What to work on: The required output is the lines below from the line containing "- We use the" to the line containing "4. Maintains consistent timing", inclusive, retyped exactly. No other lines belong in it.
START Dataset entries
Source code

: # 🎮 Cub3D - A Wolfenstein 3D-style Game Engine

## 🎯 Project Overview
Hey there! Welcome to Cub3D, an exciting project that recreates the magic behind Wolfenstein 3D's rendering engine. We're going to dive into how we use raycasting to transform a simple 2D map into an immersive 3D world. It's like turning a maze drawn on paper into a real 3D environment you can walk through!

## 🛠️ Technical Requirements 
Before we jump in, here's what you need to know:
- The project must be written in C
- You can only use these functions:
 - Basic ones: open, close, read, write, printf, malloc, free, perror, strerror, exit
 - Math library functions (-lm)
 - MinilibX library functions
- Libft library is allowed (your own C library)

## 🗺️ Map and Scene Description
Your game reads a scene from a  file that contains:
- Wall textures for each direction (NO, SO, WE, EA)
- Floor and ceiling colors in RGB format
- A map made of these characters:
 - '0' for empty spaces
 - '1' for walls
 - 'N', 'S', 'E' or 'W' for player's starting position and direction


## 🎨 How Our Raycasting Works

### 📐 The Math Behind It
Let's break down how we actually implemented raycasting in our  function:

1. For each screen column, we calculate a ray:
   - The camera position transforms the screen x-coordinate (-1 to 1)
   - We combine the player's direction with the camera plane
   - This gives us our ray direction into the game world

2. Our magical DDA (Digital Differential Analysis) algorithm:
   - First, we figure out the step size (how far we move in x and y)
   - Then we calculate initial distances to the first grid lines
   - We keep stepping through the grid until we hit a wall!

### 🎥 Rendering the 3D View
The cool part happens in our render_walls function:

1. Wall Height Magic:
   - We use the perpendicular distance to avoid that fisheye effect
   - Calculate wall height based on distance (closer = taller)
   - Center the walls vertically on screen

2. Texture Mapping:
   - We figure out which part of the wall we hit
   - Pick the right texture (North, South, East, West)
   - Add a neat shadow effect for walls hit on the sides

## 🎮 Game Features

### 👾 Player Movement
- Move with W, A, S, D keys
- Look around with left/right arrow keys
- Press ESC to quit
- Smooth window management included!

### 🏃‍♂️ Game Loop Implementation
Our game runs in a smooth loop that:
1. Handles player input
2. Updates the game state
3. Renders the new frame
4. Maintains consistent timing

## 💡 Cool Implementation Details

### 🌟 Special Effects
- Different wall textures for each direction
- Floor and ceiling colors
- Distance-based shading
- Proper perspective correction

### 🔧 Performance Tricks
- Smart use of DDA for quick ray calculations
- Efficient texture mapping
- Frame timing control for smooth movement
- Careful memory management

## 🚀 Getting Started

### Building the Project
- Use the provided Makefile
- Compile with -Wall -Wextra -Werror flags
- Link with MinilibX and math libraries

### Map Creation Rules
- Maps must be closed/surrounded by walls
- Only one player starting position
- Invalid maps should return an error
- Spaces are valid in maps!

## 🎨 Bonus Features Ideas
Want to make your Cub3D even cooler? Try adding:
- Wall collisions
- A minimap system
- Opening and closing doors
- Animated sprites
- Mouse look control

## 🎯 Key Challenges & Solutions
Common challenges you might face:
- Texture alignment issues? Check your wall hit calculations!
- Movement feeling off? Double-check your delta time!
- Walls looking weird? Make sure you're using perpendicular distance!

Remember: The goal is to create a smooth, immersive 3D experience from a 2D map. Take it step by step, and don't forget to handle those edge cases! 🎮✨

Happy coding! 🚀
END Dataset entries
START Dataset entries
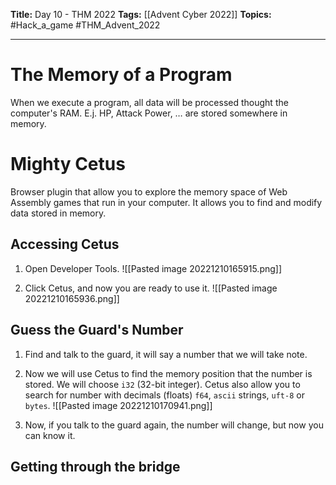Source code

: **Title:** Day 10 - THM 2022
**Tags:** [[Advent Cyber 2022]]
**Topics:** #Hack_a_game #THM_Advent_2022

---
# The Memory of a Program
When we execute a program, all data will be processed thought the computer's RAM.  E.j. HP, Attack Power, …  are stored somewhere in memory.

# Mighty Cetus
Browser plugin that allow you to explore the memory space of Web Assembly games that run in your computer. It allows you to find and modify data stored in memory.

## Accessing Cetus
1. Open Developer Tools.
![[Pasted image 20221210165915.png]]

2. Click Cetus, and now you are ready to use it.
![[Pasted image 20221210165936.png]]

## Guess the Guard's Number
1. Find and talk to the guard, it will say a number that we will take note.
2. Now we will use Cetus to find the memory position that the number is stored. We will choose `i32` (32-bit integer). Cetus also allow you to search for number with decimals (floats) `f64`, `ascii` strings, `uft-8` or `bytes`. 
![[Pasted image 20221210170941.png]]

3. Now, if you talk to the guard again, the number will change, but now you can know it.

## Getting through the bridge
END Dataset entries
START Dataset entries
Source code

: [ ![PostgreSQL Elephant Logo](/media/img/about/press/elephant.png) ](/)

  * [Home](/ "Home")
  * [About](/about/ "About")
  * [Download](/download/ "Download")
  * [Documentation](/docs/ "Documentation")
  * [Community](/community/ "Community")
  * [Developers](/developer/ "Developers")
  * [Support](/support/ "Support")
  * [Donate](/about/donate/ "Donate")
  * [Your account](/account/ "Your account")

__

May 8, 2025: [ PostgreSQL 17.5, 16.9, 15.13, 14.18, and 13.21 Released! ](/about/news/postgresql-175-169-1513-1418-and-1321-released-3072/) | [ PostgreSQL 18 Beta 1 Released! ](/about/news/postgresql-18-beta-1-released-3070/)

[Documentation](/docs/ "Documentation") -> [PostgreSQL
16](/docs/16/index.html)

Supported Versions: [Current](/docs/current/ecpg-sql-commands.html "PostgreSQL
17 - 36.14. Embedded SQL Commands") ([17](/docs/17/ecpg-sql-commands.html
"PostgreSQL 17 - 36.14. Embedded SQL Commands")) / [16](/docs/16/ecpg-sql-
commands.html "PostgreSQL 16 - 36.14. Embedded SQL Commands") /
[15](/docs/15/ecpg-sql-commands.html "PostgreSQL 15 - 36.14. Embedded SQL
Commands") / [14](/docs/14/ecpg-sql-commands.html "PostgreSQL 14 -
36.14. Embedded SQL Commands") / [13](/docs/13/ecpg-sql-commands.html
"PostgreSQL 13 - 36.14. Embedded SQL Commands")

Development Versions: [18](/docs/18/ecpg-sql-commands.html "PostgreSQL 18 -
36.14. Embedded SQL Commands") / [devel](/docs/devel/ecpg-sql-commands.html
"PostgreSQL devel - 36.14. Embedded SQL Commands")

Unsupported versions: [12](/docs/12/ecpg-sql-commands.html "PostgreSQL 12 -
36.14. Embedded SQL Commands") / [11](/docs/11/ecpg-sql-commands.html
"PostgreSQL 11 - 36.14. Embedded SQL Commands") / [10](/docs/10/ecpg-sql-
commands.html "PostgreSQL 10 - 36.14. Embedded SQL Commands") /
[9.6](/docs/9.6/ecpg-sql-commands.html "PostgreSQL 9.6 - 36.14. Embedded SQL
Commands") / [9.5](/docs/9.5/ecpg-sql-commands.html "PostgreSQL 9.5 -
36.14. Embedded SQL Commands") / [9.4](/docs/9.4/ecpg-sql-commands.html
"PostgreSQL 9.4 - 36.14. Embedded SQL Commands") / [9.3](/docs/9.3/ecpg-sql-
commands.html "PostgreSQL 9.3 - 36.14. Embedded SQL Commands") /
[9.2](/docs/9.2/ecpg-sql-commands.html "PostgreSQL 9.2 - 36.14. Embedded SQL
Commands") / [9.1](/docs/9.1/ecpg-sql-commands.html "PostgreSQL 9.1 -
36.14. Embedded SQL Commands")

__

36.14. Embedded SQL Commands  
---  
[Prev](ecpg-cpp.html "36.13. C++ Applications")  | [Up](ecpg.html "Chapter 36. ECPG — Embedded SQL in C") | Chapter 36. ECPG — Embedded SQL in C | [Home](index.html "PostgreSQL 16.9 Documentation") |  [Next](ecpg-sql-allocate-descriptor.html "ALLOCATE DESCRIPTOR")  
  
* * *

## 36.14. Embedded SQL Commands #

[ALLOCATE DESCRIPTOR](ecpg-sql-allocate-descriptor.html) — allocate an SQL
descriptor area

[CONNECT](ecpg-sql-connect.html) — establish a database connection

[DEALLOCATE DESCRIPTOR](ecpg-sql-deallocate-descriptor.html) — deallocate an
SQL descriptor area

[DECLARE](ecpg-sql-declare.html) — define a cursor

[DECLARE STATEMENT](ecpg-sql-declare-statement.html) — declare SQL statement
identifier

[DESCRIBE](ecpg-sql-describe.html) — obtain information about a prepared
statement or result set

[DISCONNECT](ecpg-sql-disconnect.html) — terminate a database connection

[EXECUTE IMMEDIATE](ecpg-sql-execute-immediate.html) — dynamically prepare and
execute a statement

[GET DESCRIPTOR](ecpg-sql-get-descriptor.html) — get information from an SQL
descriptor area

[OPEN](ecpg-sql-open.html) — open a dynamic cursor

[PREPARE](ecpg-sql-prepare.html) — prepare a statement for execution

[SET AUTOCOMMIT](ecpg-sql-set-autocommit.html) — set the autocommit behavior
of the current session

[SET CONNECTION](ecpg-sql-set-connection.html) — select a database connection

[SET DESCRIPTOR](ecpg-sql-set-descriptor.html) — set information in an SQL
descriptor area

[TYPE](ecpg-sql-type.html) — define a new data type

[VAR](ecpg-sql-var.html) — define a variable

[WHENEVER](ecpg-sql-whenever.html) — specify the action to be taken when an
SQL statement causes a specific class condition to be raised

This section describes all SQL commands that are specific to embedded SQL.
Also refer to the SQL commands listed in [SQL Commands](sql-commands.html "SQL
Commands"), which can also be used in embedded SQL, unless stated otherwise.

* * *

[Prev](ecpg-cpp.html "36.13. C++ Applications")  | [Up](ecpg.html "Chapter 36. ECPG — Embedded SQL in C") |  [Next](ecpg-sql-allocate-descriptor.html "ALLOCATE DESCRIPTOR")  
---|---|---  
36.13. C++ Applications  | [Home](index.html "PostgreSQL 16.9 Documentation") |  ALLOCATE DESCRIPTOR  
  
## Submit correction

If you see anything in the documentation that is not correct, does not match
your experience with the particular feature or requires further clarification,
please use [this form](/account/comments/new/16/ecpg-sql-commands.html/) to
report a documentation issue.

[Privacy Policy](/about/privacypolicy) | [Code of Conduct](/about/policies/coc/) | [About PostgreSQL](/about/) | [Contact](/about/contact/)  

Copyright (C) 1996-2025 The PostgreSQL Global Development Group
END Dataset entries
Result of the task:
   - We use the perpendicular distance to avoid that fisheye effect
   - Calculate wall height based on distance (closer = taller)
   - Center the walls vertically on screen

2. Texture Mapping:
   - We figure out which part of the wall we hit
   - Pick the right texture (North, South, East, West)
   - Add a neat shadow effect for walls hit on the sides

## 🎮 Game Features

### 👾 Player Movement
- Move with W, A, S, D keys
- Look around with left/right arrow keys
- Press ESC to quit
- Smooth window management included!

### 🏃‍♂️ Game Loop Implementation
Our game runs in a smooth loop that:
1. Handles player input
2. Updates the game state
3. Renders the new frame
4. Maintains consistent timing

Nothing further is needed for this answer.